> **Task to complete**
Exactly the lines below from the line with "there should be" through the line with "simulated annealing & ffug-anelio \\" must make up the answer, both ends included and pictures left out.
┏━━
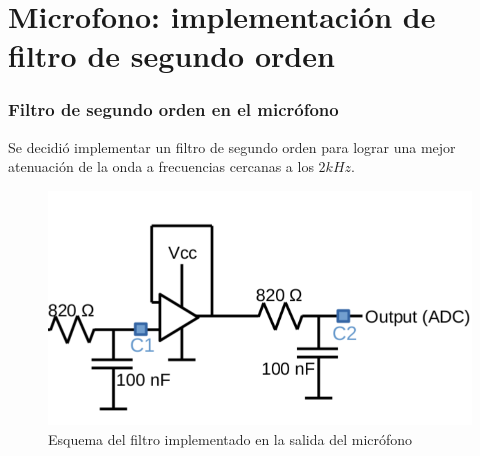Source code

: \section{Microfono: implementación de filtro de segundo orden}
\begin{frame}
\frametitle{Filtro de segundo orden en el micrófono}
Se decidió implementar un filtro de segundo orden para lograr una mejor atenuación de la onda a frecuencias cercanas a los $2kHz$.
\begin{figure}[H]
			\centering
			\includegraphics[scale=0.3]{esqfiltro}
			\caption{Esquema del filtro implementado en la salida del micrófono}	
		\end{figure}
\end{frame}



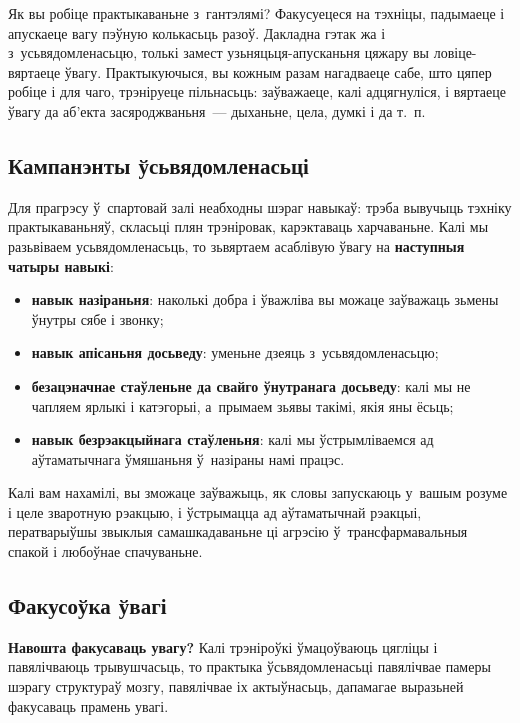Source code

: Як вы робіце практыкаваньне з~гантэлямі? Факусуецеся на тэхніцы, падымаеце і апускаеце вагу пэўную колькасьць разоў. Дакладна гэтак жа і з~усьвядомленасьцю, толькі замест узьняцьця-апусканьня цяжару вы ловіце-вяртаеце ўвагу. Практыкуючыся, вы кожным разам нагадваеце сабе, што цяпер робіце і для чаго, трэніруеце пільнасьць: заўважаеце, калі адцягнуліся, і вяртаеце ўвагу да аб'екта засяроджваньня~--- дыханьне, цела, думкі і да т.~п.

\subsection*{Кампанэнты ўсьвядомленасьці}

Для прагрэсу ў~спартовай залі неабходны шэраг навыкаў: трэба вывучыць тэхніку практыкаваньняў, скласьці плян трэніровак, карэктаваць харчаваньне. Калі мы разьвіваем усьвядомленасьць, то зьвяртаем асаблівую ўвагу на \textbf{наступныя чатыры навыкі}: 
\begin{itemize}
  \item \textbf{навык назіраньня}: наколькі добра і ўважліва вы можаце заўважаць зьмены ўнутры сябе і звонку;
  \item \textbf{навык апісаньня досьведу}: уменьне дзеяць з~усьвядомленасьцю;
  \item \textbf{безацэначнае стаўленьне да свайго ўнутранага досьведу}: калі мы не чапляем ярлыкі і катэгорыі, а~прымаем зьявы такімі, якія яны ёсьць;
  \item \textbf{навык безрэакцыйнага стаўленьня}: калі мы ўстрымліваемся ад аўтаматычнага ўмяшаньня ў~назіраны намі працэс.
\end{itemize}

Калі вам нахамілі, вы зможаце заўважыць, як словы запускаюць у~вашым розуме і целе зваротную рэакцыю, і ўстрымацца ад аўтаматычнай рэакцыі, ператварыўшы звыклыя самашкадаваньне ці агрэсію ў~трансфармавальныя спакой і любоўнае спачуваньне.


\subsection*{Факусоўка ўвагі}

\textbf{Навошта факусаваць увагу?} Калі трэніроўкі ўмацоўваюць цягліцы і павялічваюць трывушчасьць, то практыка ўсьвядомленасьці павялічвае памеры шэрагу структураў мозгу, павялічвае іх актыўнасьць, дапамагае выразьней факусаваць прамень увагі.


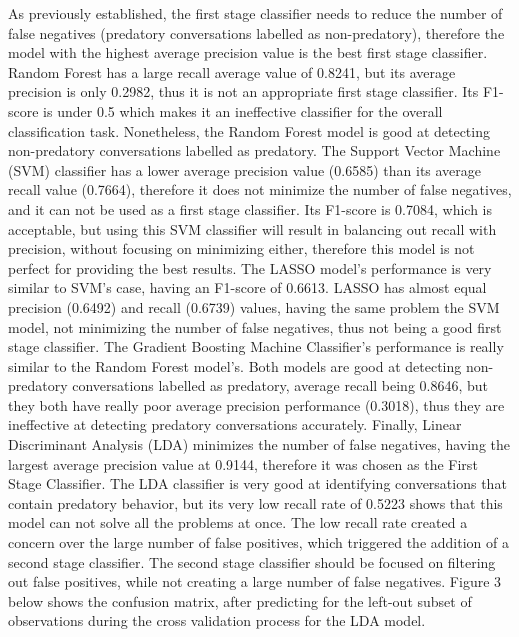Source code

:\documentclass[11pt]{article}
\begin{document}
As previously established, the first stage classifier needs to reduce the number of false negatives (predatory conversations labelled as non-predatory), therefore the model with the highest average precision value is the best first stage classifier. Random Forest has a large recall average value of 0.8241, but its average precision is only 0.2982, thus it is not an appropriate first stage classifier. Its F1-score is under 0.5 which makes it an ineffective classifier for the overall classification task. Nonetheless, the Random Forest model is good at detecting non-predatory conversations labelled as predatory. The Support Vector Machine (SVM) classifier has a lower average precision value (0.6585) than its average recall value (0.7664), therefore it does not minimize the number of false negatives, and it can not be used as a first stage classifier. Its F1-score is 0.7084, which is acceptable, but using this SVM classifier will result in balancing out recall with precision, without focusing on minimizing either, therefore this model is not perfect for providing the best results. The LASSO model's performance is very similar to SVM's case, having an F1-score of 0.6613. LASSO has almost equal precision (0.6492) and recall (0.6739) values, having the same problem the SVM model,  not minimizing the number of false negatives, thus not being a good first stage classifier. The Gradient Boosting Machine Classifier's performance is really similar to the Random Forest model's. Both models are good at detecting non-predatory conversations labelled as predatory, average recall being 0.8646, but they both have really poor average precision performance (0.3018), thus they are ineffective at detecting predatory conversations accurately. Finally, Linear Discriminant Analysis (LDA) minimizes the number of false negatives, having the largest average precision value at 0.9144, therefore it was chosen as the First Stage Classifier. The LDA classifier is very good at identifying conversations that contain predatory behavior, but its very low recall rate of 0.5223 shows that this model can not solve all the problems at once. The low recall rate created a concern over the large number of false positives, which triggered the addition of a second stage classifier. The second stage classifier should be focused on filtering out false positives, while not creating a large number of false negatives. Figure 3 below shows the confusion matrix, after predicting for the left-out subset of observations during the cross validation process for the LDA model.
\end{document}
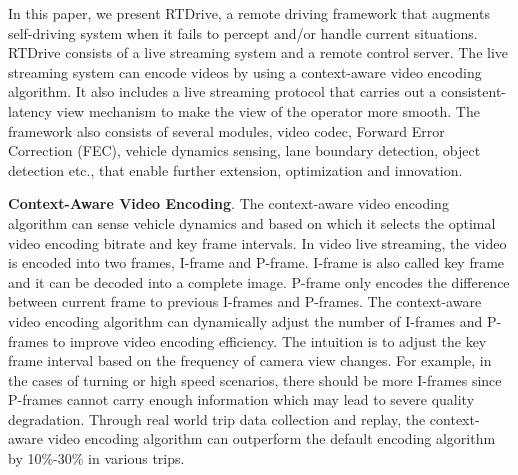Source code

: 


In this paper, we present RTDrive, a remote driving framework
that augments self-driving system when it fails to 
percept and/or handle current situations. 
RTDrive consists of a live streaming system
and a remote control server. 
The live streaming system can encode videos by using
a context-aware video encoding algorithm. 
It also includes a live streaming protocol that 
carries out a consistent-latency
view mechanism to make the view of the operator
more smooth. 
The framework also consists of several modules, video codec, 
Forward Error Correction (FEC), vehicle dynamics sensing,
lane boundary detection, object detection etc.,
that enable further extension, optimization and innovation.  



\textbf{Context-Aware Video Encoding}.
The context-aware video encoding algorithm can 
sense vehicle dynamics and based on which it 
selects the optimal video encoding bitrate and key frame intervals. 
In video live streaming, the video is encoded into two
frames, I-frame and P-frame.
I-frame is also called key frame and it can be 
decoded into a complete image. 
P-frame only encodes the difference between current
frame to previous I-frames and P-frames. 
The context-aware video encoding algorithm
can dynamically adjust the number of I-frames
and P-frames to improve video encoding efficiency. 
The intuition is to adjust the key frame interval 
based on the frequency of camera view changes. 
For example, in the cases of turning or high speed scenarios,
there should be more I-frames since P-frames cannot
carry enough information which may lead to severe quality degradation. 
Through real world trip data collection and replay,
the context-aware video encoding algorithm can outperform
the default encoding algorithm by 10\%-30\% in various trips. 

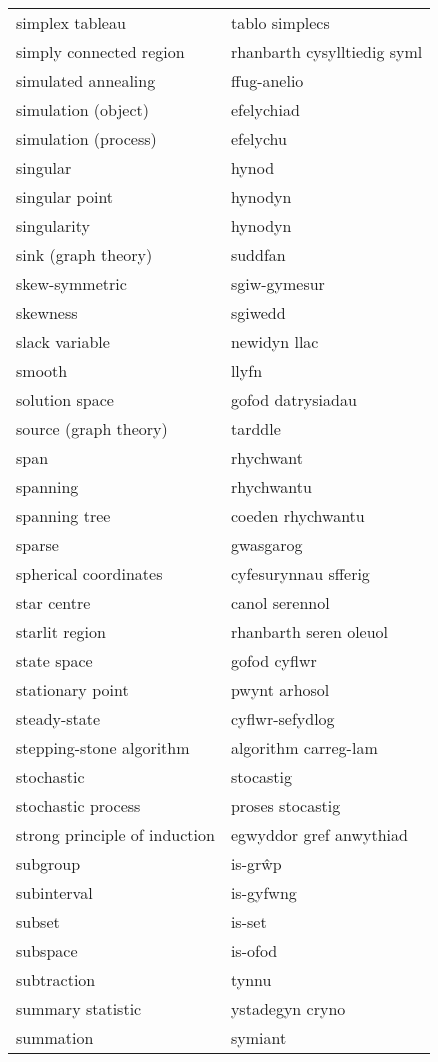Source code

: \begin{supertabular}{p{0.22\textwidth}p{0.22\textwidth}}
simplex tableau & tablo simplecs \\
simply connected region & rhanbarth cysylltiedig syml \\
simulated annealing & ffug-anelio \\
simulation (object) & efelychiad \\
simulation (process) & efelychu \\
singular & hynod \\
singular point & hynodyn \\
singularity & hynodyn \\
sink (graph theory) & suddfan \\
skew-symmetric & sgiw-gymesur \\
skewness & sgiwedd \\
slack variable & newidyn llac \\
smooth & llyfn \\
solution space & gofod datrysiadau \\
source (graph theory) & tarddle \\
span & rhychwant \\
spanning & rhychwantu \\
spanning tree & coeden rhychwantu \\
sparse & gwasgarog \\
spherical coordinates & cyfesurynnau sfferig \\
star centre & canol serennol \\
starlit region & rhanbarth seren oleuol \\
state space & gofod cyflwr \\
stationary point & pwynt arhosol \\
steady-state & cyflwr-sefydlog \\
stepping-stone algorithm & algorithm carreg-lam \\
stochastic & stocastig \\
stochastic process & proses stocastig \\
strong principle of induction & egwyddor gref anwythiad \\
subgroup & is-grŵp \\
subinterval & is-gyfwng \\
subset & is-set \\
subspace & is-ofod \\
subtraction & tynnu \\
summary statistic & ystadegyn cryno \\
summation & symiant \\

\end{supertabular}
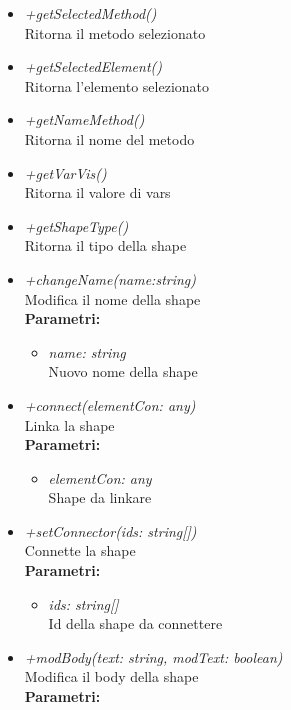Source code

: \begin{itemize}
\begin{itemize}
\begin{itemize}
    		\end{itemize}
    		\item \emph{+getSelectedMethod()}\\
    		Ritorna il metodo selezionato
    		\item \emph{+getSelectedElement()}\\
    		Ritorna l'elemento selezionato
    		\item \emph{+getNameMethod()}\\
    		Ritorna il nome del metodo
    		\item \emph{+getVarVis()}\\
    		Ritorna il valore di vars
    		\item \emph{+getShapeType()}\\
    		Ritorna il tipo della shape
    		\item \emph{+changeName(name:string)}\\
    		Modifica il nome della shape\\
    		\textbf{Parametri:}
    		\begin{itemize}
    			\item \emph{name: string}\\
    			Nuovo nome della shape
    		\end{itemize}
    		\item \emph{+connect(elementCon: any)}\\
    		Linka la shape\\
    		\textbf{Parametri:}
    		\begin{itemize}
    			\item \emph{elementCon: any}\\
    			Shape da linkare
    		\end{itemize}
    		\item \emph{+setConnector(ids: string[])}\\
    		Connette la shape\\
    		\textbf{Parametri:}
    		\begin{itemize}
    			\item \emph{ids: string[]}\\
    			Id della shape da connettere
    		\end{itemize}
    		\item \emph{+modBody(text: string, modText: boolean)}\\
    		Modifica il body della shape\\
    		\textbf{Parametri:}
    		\begin{itemize}

\end{itemize}
\end{itemize}
\end{itemize}
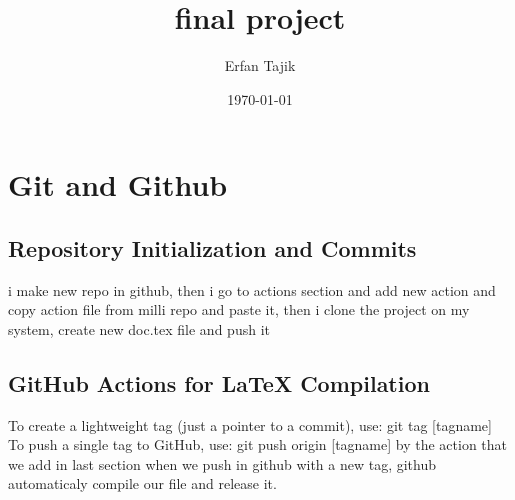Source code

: \documentclass [ titlepage ]{article}
\title{final project}
\author{Erfan Tajik}
\date{\today}
\begin{document}
\maketitle

\tableofcontents
\newpage

\section{Git and Github}
\subsection{ Repository Initialization and Commits}
i make new repo in github, then i go to actions section and add new action and copy action file from milli repo and paste it,
then i clone the project on my system, create new doc.tex file and push it

\subsection{GitHub Actions for LaTeX Compilation}
To create a lightweight tag (just a pointer to a commit), use: \newline
\textdollar git tag [tagname] \newline 
To push a single tag to GitHub, use: \newline
\textdollar git push origin [tagname] \newline
by the action that we add in last section when we push in github with a new tag, github automaticaly compile our file and release it.
\end{document}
┗━━
> **Your solution**
there should be more I-frames since P-frames cannot
carry enough information which may lead to severe quality degradation. 
Through real world trip data collection and replay,
the context-aware video encoding algorithm can outperform
the default encoding algorithm by 10\%-30\% in various trips. 

Source code

: \begin{supertabular}{p{0.22\textwidth}p{0.22\textwidth}}
simplex tableau & tablo simplecs \\
simply connected region & rhanbarth cysylltiedig syml \\
simulated annealing & ffug-anelio \\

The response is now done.